Task directions =>
Up to and including the line with "- [ ] Application accessible via HTTPS", restate every line of the records below word for word, from the first line on, leaving out the pictures.

The data =>
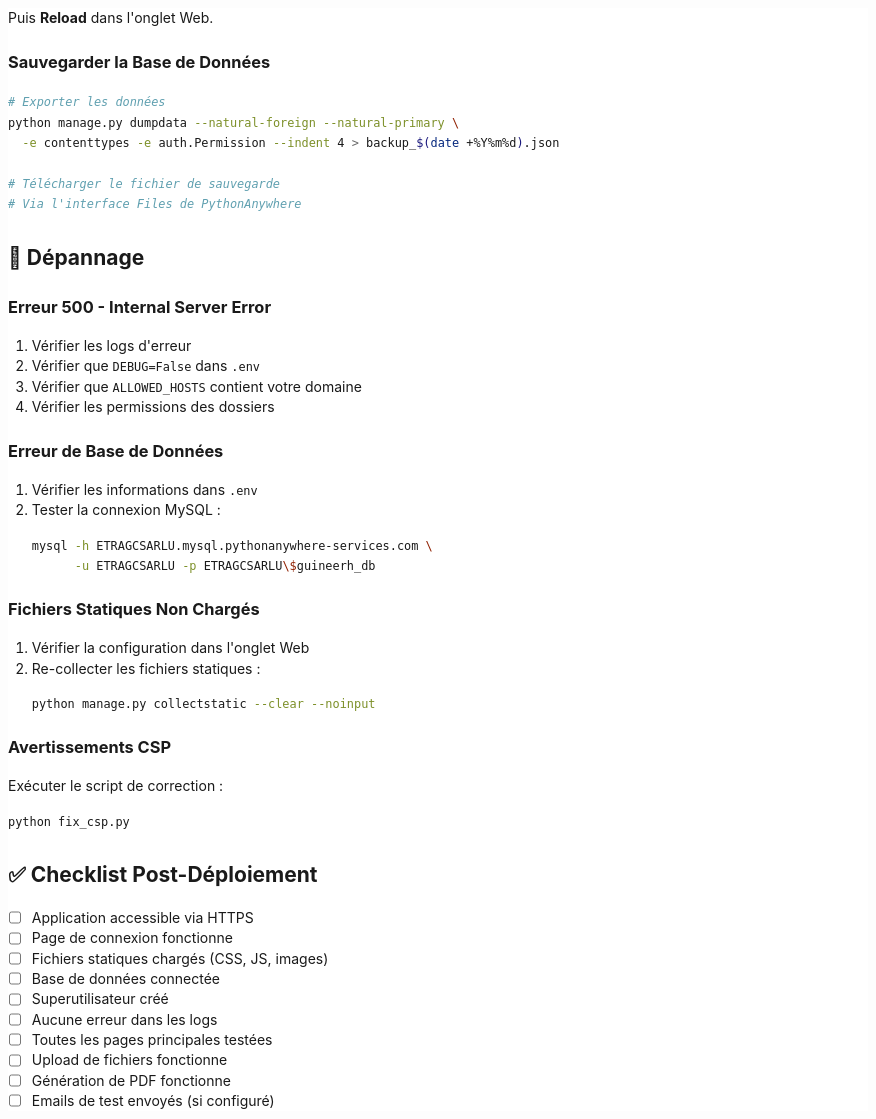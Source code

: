 Puis **Reload** dans l'onglet Web.

### Sauvegarder la Base de Données

```bash
# Exporter les données
python manage.py dumpdata --natural-foreign --natural-primary \
  -e contenttypes -e auth.Permission --indent 4 > backup_$(date +%Y%m%d).json

# Télécharger le fichier de sauvegarde
# Via l'interface Files de PythonAnywhere
```

## 🐛 Dépannage

### Erreur 500 - Internal Server Error

1. Vérifier les logs d'erreur
2. Vérifier que `DEBUG=False` dans `.env`
3. Vérifier que `ALLOWED_HOSTS` contient votre domaine
4. Vérifier les permissions des dossiers

### Erreur de Base de Données

1. Vérifier les informations dans `.env`
2. Tester la connexion MySQL :
   ```bash
   mysql -h ETRAGCSARLU.mysql.pythonanywhere-services.com \
         -u ETRAGCSARLU -p ETRAGCSARLU\$guineerh_db
   ```

### Fichiers Statiques Non Chargés

1. Vérifier la configuration dans l'onglet Web
2. Re-collecter les fichiers statiques :
   ```bash
   python manage.py collectstatic --clear --noinput
   ```

### Avertissements CSP

Exécuter le script de correction :
```bash
python fix_csp.py
```

## ✅ Checklist Post-Déploiement

- [ ] Application accessible via HTTPS
- [ ] Page de connexion fonctionne
- [ ] Fichiers statiques chargés (CSS, JS, images)
- [ ] Base de données connectée
- [ ] Superutilisateur créé
- [ ] Aucune erreur dans les logs
- [ ] Toutes les pages principales testées
- [ ] Upload de fichiers fonctionne
- [ ] Génération de PDF fonctionne
- [ ] Emails de test envoyés (si configuré)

Result of this exercise =>
Source code

: Puis **Reload** dans l'onglet Web.

### Sauvegarder la Base de Données

```bash
# Exporter les données
python manage.py dumpdata --natural-foreign --natural-primary \
  -e contenttypes -e auth.Permission --indent 4 > backup_$(date +%Y%m%d).json

# Télécharger le fichier de sauvegarde
# Via l'interface Files de PythonAnywhere
```

## 🐛 Dépannage

### Erreur 500 - Internal Server Error

1. Vérifier les logs d'erreur
2. Vérifier que `DEBUG=False` dans `.env`
3. Vérifier que `ALLOWED_HOSTS` contient votre domaine
4. Vérifier les permissions des dossiers

### Erreur de Base de Données

1. Vérifier les informations dans `.env`
2. Tester la connexion MySQL :
   ```bash
   mysql -h ETRAGCSARLU.mysql.pythonanywhere-services.com \
         -u ETRAGCSARLU -p ETRAGCSARLU\$guineerh_db
   ```

### Fichiers Statiques Non Chargés

1. Vérifier la configuration dans l'onglet Web
2. Re-collecter les fichiers statiques :
   ```bash
   python manage.py collectstatic --clear --noinput
   ```

### Avertissements CSP

Exécuter le script de correction :
```bash
python fix_csp.py
```

## ✅ Checklist Post-Déploiement

- [ ] Application accessible via HTTPS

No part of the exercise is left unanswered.